■ **Task instructions**
The answer must be every line of the records below that holds the word "inputs".

■ **Records**
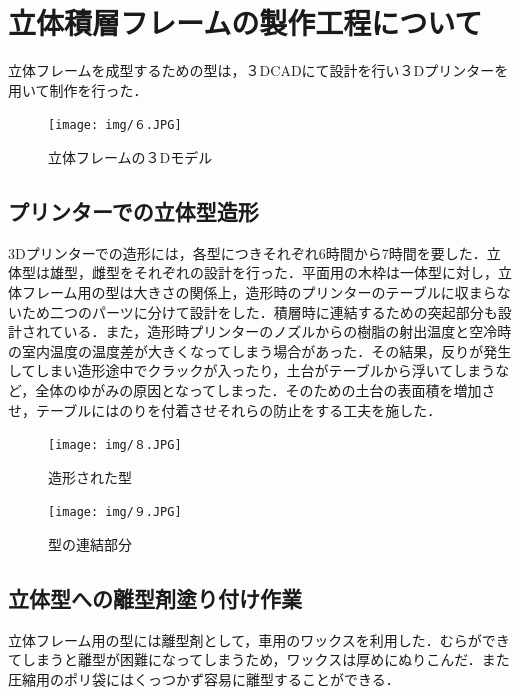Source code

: 
\chapter{立体積層フレームの製作工程について}
立体フレームを成型するための型は，３DCADにて設計を行い３Dプリンターを用いて制作を行った．

\begin{figure}[htbp]
  \begin{center}
    \texttt{[image: img/６.JPG]}
    \end{center}
  \caption{立体フレームの３Dモデル}
 \label{fig:robot}
\end{figure}

\section{プリンターでの立体型造形}
3Dプリンターでの造形には，各型につきそれぞれ6時間から7時間を要した．立体型は雄型，雌型をそれぞれの設計を行った．平面用の木枠は一体型に対し，立体フレーム用の型は大きさの関係上，造形時のプリンターのテーブルに収まらないため二つのパーツに分けて設計をした．積層時に連結するための突起部分も設計されている．また，造形時プリンターのノズルからの樹脂の射出温度と空冷時の室内温度の温度差が大きくなってしまう場合があった．その結果，反りが発生してしまい造形途中でクラックが入ったり，土台がテーブルから浮いてしまうなど，全体のゆがみの原因となってしまった．そのための土台の表面積を増加させ，テーブルにはのりを付着させそれらの防止をする工夫を施した．

\begin{figure}[htbp]
  \begin{center}
    \texttt{[image: img/８.JPG]}
    \end{center}
  \caption{造形された型}
 \label{fig:robot}
\end{figure}

\begin{figure}[htbp]
  \begin{center}
    \texttt{[image: img/９.JPG]}
    \end{center}
  \caption{型の連結部分}
 \label{fig:robot}
\end{figure}

\section{立体型への離型剤塗り付け作業}
立体フレーム用の型には離型剤として，車用のワックスを利用した．むらができてしまうと離型が困難になってしまうため，ワックスは厚めにぬりこんだ．また圧縮用のポリ袋にはくっつかず容易に離型することができる．


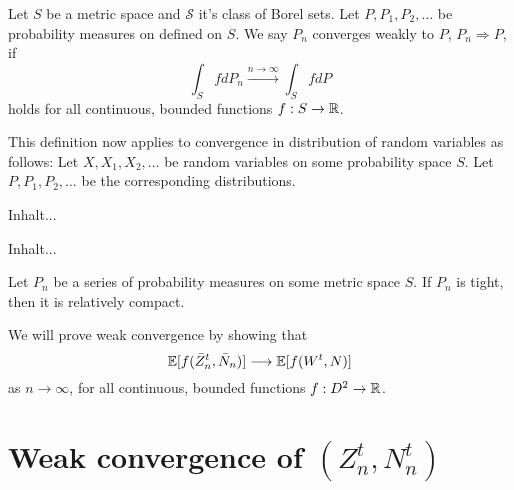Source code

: 
\begin{definition}
	Let $S$ be a metric space and $\mathcal{S}$ it's class of Borel sets.
	Let $P, P_1, P_2, \dots$ be probability measures on defined on $S$.
	We say $P_n$ converges weakly to $P$, $P_n \Rightarrow P$, if
	\begin{equation} 
	\int_S fdP_n \xrightarrow{n \rightarrow \infty} \int_S fdP
	\end{equation}
	holds for all continuous, bounded functions $f: S \rightarrow \mathbb{R}$.
\end{definition}

This definition now applies to convergence in distribution of random variables as follows:
Let $X, X_1, X_2, \dots$ be random variables on some probability space $S$.
Let $P, P_1, P_2, \dots$ be the corresponding distributions. 

\begin{definition}[Tightness] \label{D: Tightness}
	Inhalt...
\end{definition}

\begin{definition} \label{D: Rel Compactness}
	Inhalt...
\end{definition}

\begin{theorem} \label{T: Prohorov}
	Let $P_n$ be a series of probability measures on some metric space $S$. If $P_n$ is tight, then it is relatively compact.
\end{theorem}



We will prove weak convergence by showing that
\begin{equation}
\mathbb{E}[ f(\bar{Z}^t_n, \bar{N}_n) ] \longrightarrow \mathbb{E}[ f(W^t, N) ]
\end{equation}
as $n \rightarrow \infty$, 
for all continuous, bounded functions 
$f: D^2 \rightarrow \mathbb{R}$.


\section{Weak convergence of $(Z^t_n, N^t_n)$}
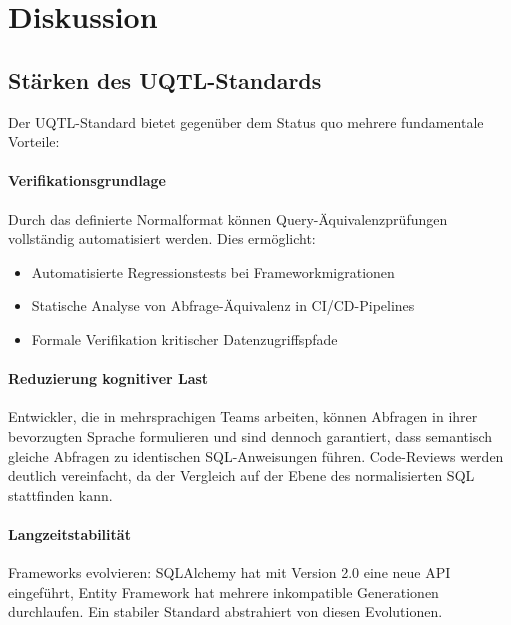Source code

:﻿%
\section{Diskussion}
\label{sec:diskussion}

\subsection{Stärken des UQTL-Standards}
\label{subsec:staerken}

Der UQTL-Standard bietet gegenüber dem Status quo mehrere fundamentale
Vorteile:

\paragraph{Verifikationsgrundlage}
Durch das definierte Normalformat können Query-Äquivalenz\-prüfungen vollständig
automatisiert werden. Dies ermöglicht:
\begin{itemize}[leftmargin=1.5cm]
  \item Automatisierte Regressionstests bei Frameworkmigrationen
  \item Statische Analyse von Abfrage-Äquivalenz in CI/CD-Pipelines
  \item Formale Verifikation kritischer Datenzugriffspfade
\end{itemize}

\paragraph{Reduzierung kognitiver Last}
Entwickler, die in mehrsprachigen Teams arbeiten, können Abfragen in ihrer
bevorzugten Sprache formulieren und sind dennoch garantiert, dass semantisch
gleiche Abfragen zu identischen SQL-Anweisungen führen. Code-Reviews werden
deutlich vereinfacht, da der Vergleich auf der Ebene des normalisierten SQL
stattfinden kann.

\paragraph{Langzeitstabilität}
Frameworks evolvieren: SQLAlchemy hat mit Version 2.0 eine neue API eingeführt,
Entity Framework hat mehrere inkompatible Generationen durchlaufen. Ein
stabiler Standard abstrahiert von diesen Evolutionen.


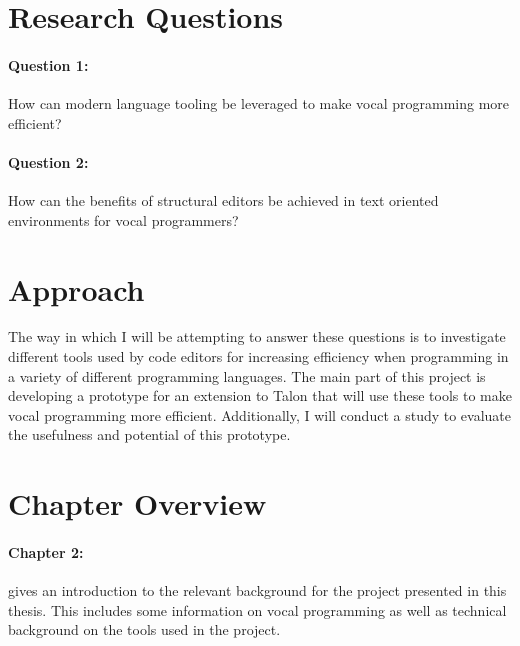 \documentclass[../thesis.tex]{subfiles}
\begin{document}

\newpage
\section{Research Questions}
\paragraph{Question 1:}
How can modern language tooling be leveraged to make vocal programming more efficient?
\paragraph{Question 2:}
How can the benefits of structural editors be achieved in text oriented environments for vocal programmers?

\section{Approach}
The way in which I will be attempting to answer these questions is to
investigate different tools used by code editors for increasing efficiency
when programming in a variety of different programming languages.
The main part of this project is developing a prototype for an extension
to Talon that will use these tools to make vocal programming more efficient.
Additionally, I will conduct a study to evaluate the usefulness and potential
of this prototype.

\section{Chapter Overview}
\paragraph{Chapter 2: } gives an introduction to the relevant background for the project presented in this thesis.
This includes some information on vocal programming as well as technical background on the tools used in the project.
\end{document}
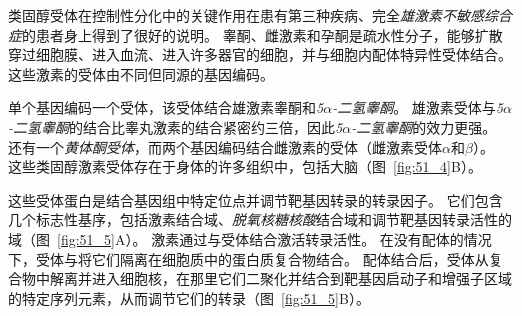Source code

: 类固醇受体在控制性分化中的关键作用在患有第三种疾病、完全\textit{雄激素不敏感综合症}的患者身上得到了很好的说明。
睾酮、雌激素和孕酮是疏水性分子，能够扩散穿过细胞膜、进入血流、进入许多器官的细胞，并与细胞内配体特异性受体结合。
这些激素的受体由不同但同源的基因编码。


单个基因编码一个受体，该受体结合雄激素睾酮和\textit{5$\alpha$-二氢睾酮}。
雄激素受体与\textit{5$\alpha$-二氢睾酮}的结合比睾丸激素的结合紧密约三倍，因此\textit{5$\alpha$-二氢睾酮}的效力更强。
还有一个\textit{黄体酮受体}，而两个基因编码结合雌激素的受体（雌激素受体$\alpha$和$\beta$）。
这些类固醇激素受体存在于身体的许多组织中，包括大脑（图~\ref{fig:51_4}B）。


这些受体蛋白是结合基因组中特定位点并调节靶基因转录的转录因子。
它们包含几个标志性基序，包括激素结合域、\textit{脱氧核糖核酸}结合域和调节靶基因转录活性的域（图~\ref{fig:51_5}A）。
激素通过与受体结合激活转录活性。
在没有配体的情况下，受体与将它们隔离在细胞质中的蛋白质复合物结合。
配体结合后，受体从复合物中解离并进入细胞核，在那里它们二聚化并结合到靶基因启动子和增强子区域的特定序列元素，从而调节它们的转录（图~\ref{fig:51_5}B）。



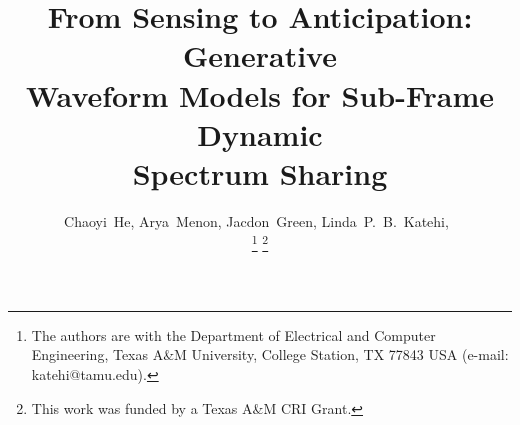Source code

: \documentclass[lettersize,journal]{IEEEtran}
\begin{document}
\title{From Sensing to Anticipation: Generative   \\
Waveform Models for Sub-Frame Dynamic \\
Spectrum Sharing}

\author{Chaoyi~He,
        Arya~Menon,
        Jacdon~Green,
        Linda~P.~B.~Katehi,~%

\thanks{The authors are with the Department of Electrical and Computer
Engineering, Texas A\&M University, College Station, TX 77843 USA
(e-mail: katehi@tamu.edu).}
\thanks{This work was funded by a Texas A\&M CRI Grant.}}


\maketitle
\end{document}
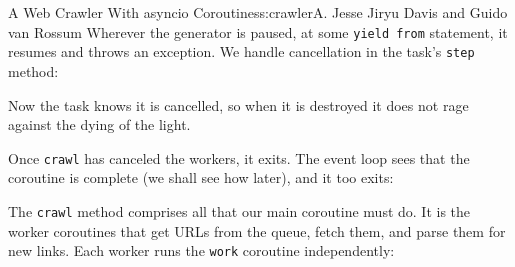 \begin{aosachapter}{A Web Crawler With asyncio Coroutines}{s:crawler}{A. Jesse Jiryu Davis and Guido van Rossum}
Wherever the generator is paused, at some \texttt{yield from} statement,
it resumes and throws an exception. We handle cancellation in the task's
\texttt{step} method:

\begin{Shaded}
\begin{Highlighting}[]
     
        \NormalTok{:}
         
         \NormalTok{:}

\end{Highlighting}
\end{Shaded}

Now the task knows it is cancelled, so when it is destroyed it does not
rage against the dying of the light.

Once \texttt{crawl} has canceled the workers, it exits. The event loop
sees that the coroutine is complete (we shall see how later), and it too
exits:

\begin{Shaded}
\begin{Highlighting}[]
\end{Highlighting}
\end{Shaded}

The \texttt{crawl} method comprises all that our main coroutine must do.
It is the worker coroutines that get URLs from the queue, fetch them,
and parse them for new links. Each worker runs the \texttt{work}
coroutine independently:

\begin{Shaded}
\begin{Highlighting}[]
     \NormalTok{):}
         \NormalTok{:}
              

              
\end{Highlighting}
\end{Shaded}


\end{aosachapter}
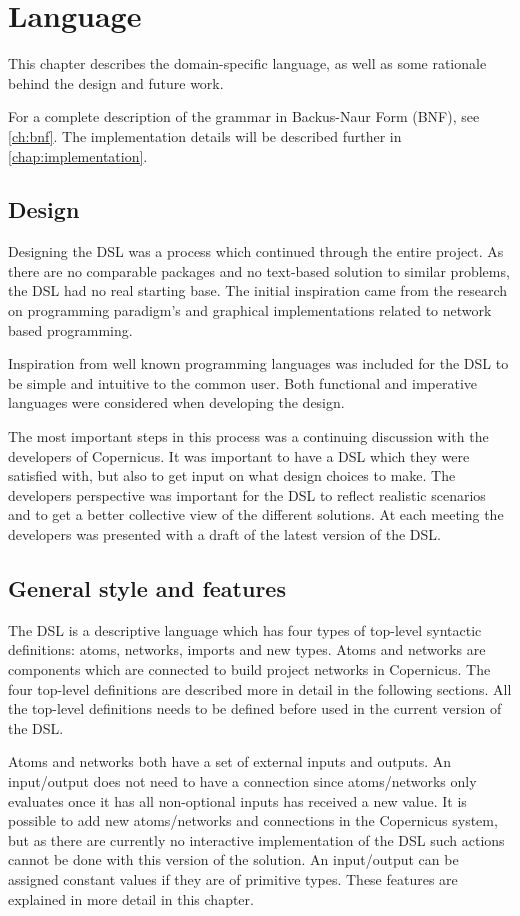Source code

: \chapter{Language}\label{chap:language}
This chapter describes the domain-specific language, as well as some
rationale behind the design and future work.

For a complete description of the grammar in Backus-Naur Form (BNF),
see \autoref{ch:bnf}. The implementation details will be described
further in \autoref{chap:implementation}.


\section{Design}
Designing the DSL was a process which continued through the entire
project. As there are no comparable packages and no text-based
solution to similar problems, the DSL had no real starting base. The
initial inspiration came from the research on programming paradigm's
and graphical implementations related to network based programming.

Inspiration from well known programming languages was included for the
DSL to be simple and intuitive to the common user. Both functional and
imperative languages were considered when developing the design.

The most important steps in this process was a continuing discussion
with the developers of Copernicus. It was important to have a DSL
which they were satisfied with, but also to get input on what design
choices to make. The developers perspective was important for the DSL
to reflect realistic scenarios and to get a better collective view of
the different solutions. At each meeting the developers was presented
with a draft of the latest version of the DSL.


\section{General style and features}
The DSL is a descriptive language which has four types of top-level
syntactic definitions: atoms, networks, imports and new types. Atoms
and networks are components which are connected to build project
networks in Copernicus. The four top-level definitions are described
more in detail in the following sections. All the top-level
definitions needs to be defined before used in the current version of
the DSL.

Atoms and networks both have a set of external inputs and outputs. An
input/output does not need to have a connection since atoms/networks
only evaluates once it has all non-optional inputs has received a new
value. It is possible to add new atoms/networks and connections in the
Copernicus system, but as there are currently no interactive
implementation of the DSL such actions cannot be done with this
version of the solution. An input/output can be assigned constant
values if they are of primitive types. These features are explained in
more detail in this chapter.


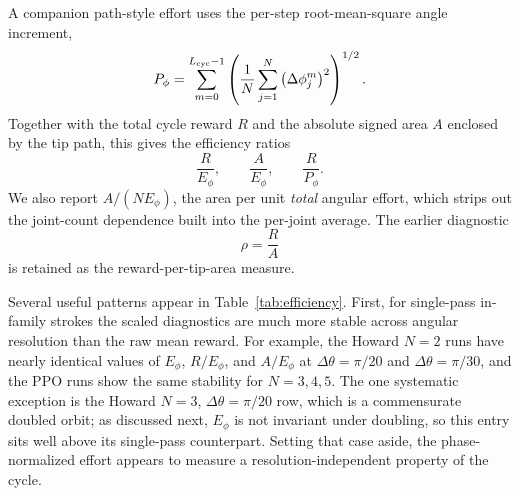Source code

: \documentclass[11pt]{article}
\begin{document}
A companion path-style effort uses the per-step root-mean-square angle increment,
\begin{equation}
P_\phi
= \sum_{m=0}^{L_{\rm cyc}-1}
\left(
\frac{1}{N}
\sum_{j=1}^N
\left(\Delta \phi_j^m\right)^2
\right)^{1/2} .
\end{equation}
Together with the total cycle reward $R$ and the absolute signed area $A$ enclosed by the tip path, this gives the efficiency ratios
\begin{equation}
\frac{R}{E_\phi},
\qquad
\frac{A}{E_\phi},
\qquad
\frac{R}{P_\phi}.
\end{equation}
We also report $A/(N E_\phi)$, the area per unit \emph{total} angular effort, which strips out the joint-count dependence built into the per-joint average.
The earlier diagnostic
\begin{equation}
\rho = \frac{R}{A}
\end{equation}
is retained as the reward-per-tip-area measure.

Several useful patterns appear in Table~\ref{tab:efficiency}. First, for single-pass in-family strokes the scaled diagnostics are much more stable across angular resolution than the raw mean reward. For example, the Howard $N=2$ runs have nearly identical values of $E_\phi$, $R/E_\phi$, and $A/E_\phi$ at $\Delta\theta=\pi/20$ and $\Delta\theta=\pi/30$, and the PPO runs show the same stability for $N=3,4,5$. The one systematic exception is the Howard $N=3$, $\Delta\theta=\pi/20$ row, which is a commensurate doubled orbit; as discussed next, $E_\phi$ is not invariant under doubling, so this entry sits well above its single-pass counterpart. Setting that case aside, the phase-normalized effort appears to measure a resolution-independent property of the cycle.
\end{document}
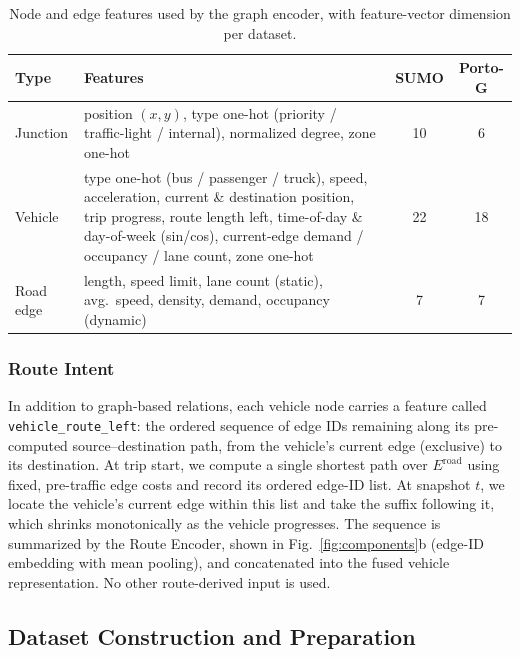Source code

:\begin{table}[t]
    \centering
    \caption{Node and edge features used by the graph encoder, with feature-vector dimension per dataset.}\label{tab:node-edge-features}
    \begin{tabular}{@{}lp{6cm}cc@{}}
        \toprule
        \textbf{Type} & \textbf{Features} & \textbf{SUMO} & \textbf{Porto-G} \\
        \midrule
        Junction  & position $(x,y)$, type one-hot (priority / traffic-light / internal), normalized degree, zone one-hot & 10 & 6 \\
        Vehicle   & type one-hot (bus / passenger / truck), speed, acceleration, current \& destination position, trip progress, route length left, time-of-day \& day-of-week (sin/cos), current-edge demand / occupancy / lane count, zone one-hot & 22 & 18 \\
        Road edge & length, speed limit, lane count (static), avg.\ speed, density, demand, occupancy (dynamic) & 7 & 7 \\
        \bottomrule
    \end{tabular}
\end{table}

\subsubsection{Route Intent}
In addition to graph-based relations, each vehicle node carries a feature called \texttt{vehicle\_route\_left}: the ordered sequence of edge IDs remaining along its pre-computed source--destination path, from the vehicle's current edge (exclusive) to its destination. At trip start, we compute a single shortest path over $E^{\mathrm{road}}$ using fixed, pre-traffic edge costs and record its ordered edge-ID list. At snapshot $t$, we locate the vehicle's current edge within this list and take the suffix following it, which shrinks monotonically as the vehicle progresses. The sequence is summarized by the Route Encoder, shown in Fig.~\ref{fig:components}b (edge-ID embedding with mean pooling), and concatenated into the fused vehicle representation. No other route-derived input is used.

\subsection{Dataset Construction and Preparation}\label{sec:porto-conversion}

■ **Answer to this problem**
Atoms and networks both have a set of external inputs and outputs. An
only evaluates once it has all non-optional inputs has received a new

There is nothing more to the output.